_The task_. Report back every line of the entries that contains "separation", exactly as written.

_Source texts of formatted documents_.
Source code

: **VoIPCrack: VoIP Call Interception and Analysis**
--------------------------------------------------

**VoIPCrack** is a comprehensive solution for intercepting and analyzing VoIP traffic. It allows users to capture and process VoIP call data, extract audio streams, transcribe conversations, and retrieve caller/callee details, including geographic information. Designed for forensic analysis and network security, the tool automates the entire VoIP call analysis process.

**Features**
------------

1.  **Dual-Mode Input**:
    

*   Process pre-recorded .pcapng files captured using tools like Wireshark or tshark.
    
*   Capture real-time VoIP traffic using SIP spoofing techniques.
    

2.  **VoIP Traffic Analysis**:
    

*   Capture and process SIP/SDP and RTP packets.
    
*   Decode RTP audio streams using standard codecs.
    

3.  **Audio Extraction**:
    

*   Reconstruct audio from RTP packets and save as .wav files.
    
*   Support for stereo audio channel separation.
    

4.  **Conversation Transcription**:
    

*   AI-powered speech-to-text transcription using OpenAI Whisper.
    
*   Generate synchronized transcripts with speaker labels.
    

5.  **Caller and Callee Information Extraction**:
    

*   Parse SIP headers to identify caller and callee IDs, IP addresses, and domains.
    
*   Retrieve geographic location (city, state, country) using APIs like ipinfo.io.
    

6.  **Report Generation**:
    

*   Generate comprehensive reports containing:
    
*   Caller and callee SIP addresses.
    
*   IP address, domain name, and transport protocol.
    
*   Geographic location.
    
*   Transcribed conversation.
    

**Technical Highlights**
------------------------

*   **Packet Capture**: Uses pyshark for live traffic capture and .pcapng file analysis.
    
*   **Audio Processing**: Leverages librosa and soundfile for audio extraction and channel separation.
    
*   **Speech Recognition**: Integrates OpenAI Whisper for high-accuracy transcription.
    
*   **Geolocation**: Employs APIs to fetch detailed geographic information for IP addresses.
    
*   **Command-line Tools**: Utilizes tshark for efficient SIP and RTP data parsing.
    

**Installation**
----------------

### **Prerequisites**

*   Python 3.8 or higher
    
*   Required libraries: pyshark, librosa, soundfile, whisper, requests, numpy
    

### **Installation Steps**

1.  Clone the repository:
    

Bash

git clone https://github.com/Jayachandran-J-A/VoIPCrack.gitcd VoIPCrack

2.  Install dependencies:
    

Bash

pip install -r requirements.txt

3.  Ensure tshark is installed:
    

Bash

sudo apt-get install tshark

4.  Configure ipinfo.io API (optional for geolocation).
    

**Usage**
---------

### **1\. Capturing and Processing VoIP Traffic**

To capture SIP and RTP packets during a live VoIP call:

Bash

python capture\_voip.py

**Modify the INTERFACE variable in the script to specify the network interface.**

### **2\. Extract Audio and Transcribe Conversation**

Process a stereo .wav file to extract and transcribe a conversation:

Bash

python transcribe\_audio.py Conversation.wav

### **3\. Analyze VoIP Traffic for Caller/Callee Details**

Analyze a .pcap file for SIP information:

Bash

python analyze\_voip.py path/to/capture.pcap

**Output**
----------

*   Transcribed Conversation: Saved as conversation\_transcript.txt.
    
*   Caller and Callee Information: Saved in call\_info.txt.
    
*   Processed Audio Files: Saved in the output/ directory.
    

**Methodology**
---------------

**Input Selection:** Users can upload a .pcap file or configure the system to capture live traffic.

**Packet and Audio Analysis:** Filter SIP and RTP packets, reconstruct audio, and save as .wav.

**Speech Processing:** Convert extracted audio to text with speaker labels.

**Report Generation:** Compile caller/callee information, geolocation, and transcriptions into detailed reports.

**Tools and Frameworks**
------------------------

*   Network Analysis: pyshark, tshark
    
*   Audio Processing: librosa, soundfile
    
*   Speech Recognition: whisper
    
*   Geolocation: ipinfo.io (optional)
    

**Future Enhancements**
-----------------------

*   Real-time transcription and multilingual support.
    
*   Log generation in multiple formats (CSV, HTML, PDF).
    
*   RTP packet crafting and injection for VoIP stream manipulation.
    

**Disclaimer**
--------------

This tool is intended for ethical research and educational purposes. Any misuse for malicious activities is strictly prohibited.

* * *

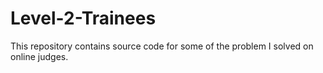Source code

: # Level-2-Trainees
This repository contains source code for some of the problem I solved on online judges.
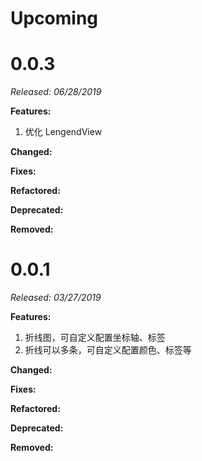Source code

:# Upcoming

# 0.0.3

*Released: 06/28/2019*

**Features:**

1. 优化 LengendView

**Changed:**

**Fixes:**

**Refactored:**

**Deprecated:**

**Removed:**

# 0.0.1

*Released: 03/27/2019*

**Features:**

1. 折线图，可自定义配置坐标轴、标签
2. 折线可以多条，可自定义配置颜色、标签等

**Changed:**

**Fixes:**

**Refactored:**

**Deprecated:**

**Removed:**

...

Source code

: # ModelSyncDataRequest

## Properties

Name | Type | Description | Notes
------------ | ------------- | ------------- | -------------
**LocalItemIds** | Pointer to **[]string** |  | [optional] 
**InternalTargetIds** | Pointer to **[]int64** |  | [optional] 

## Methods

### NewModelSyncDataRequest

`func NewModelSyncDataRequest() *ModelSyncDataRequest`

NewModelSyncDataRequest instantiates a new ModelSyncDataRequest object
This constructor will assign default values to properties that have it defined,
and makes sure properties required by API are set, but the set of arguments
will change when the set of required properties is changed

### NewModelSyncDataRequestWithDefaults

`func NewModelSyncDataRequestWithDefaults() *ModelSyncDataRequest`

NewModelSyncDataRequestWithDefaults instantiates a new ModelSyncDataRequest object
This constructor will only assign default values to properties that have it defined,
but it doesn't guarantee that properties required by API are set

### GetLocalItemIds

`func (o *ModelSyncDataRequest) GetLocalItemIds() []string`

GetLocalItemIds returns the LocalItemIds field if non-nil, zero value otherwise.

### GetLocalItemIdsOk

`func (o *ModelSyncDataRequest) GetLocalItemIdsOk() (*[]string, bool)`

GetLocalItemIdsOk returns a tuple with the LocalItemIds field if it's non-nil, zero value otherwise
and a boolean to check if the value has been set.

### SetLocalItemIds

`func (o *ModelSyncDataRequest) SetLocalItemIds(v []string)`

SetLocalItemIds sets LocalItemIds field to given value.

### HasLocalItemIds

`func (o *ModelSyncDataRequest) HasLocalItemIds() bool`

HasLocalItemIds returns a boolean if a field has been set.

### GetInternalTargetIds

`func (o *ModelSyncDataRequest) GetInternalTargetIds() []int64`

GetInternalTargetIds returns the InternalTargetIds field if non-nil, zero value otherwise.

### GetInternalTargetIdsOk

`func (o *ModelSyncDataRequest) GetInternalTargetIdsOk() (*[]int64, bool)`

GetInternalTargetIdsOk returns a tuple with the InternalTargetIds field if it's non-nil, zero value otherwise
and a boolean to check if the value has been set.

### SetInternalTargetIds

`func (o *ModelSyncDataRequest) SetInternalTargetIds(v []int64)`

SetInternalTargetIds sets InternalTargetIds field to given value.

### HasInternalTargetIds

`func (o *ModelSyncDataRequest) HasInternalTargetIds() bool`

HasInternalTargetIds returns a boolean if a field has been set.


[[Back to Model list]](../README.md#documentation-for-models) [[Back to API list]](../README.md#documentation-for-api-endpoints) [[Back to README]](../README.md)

_Response_.
*   Support for stereo audio channel separation.
*   **Audio Processing**: Leverages librosa and soundfile for audio extraction and channel separation.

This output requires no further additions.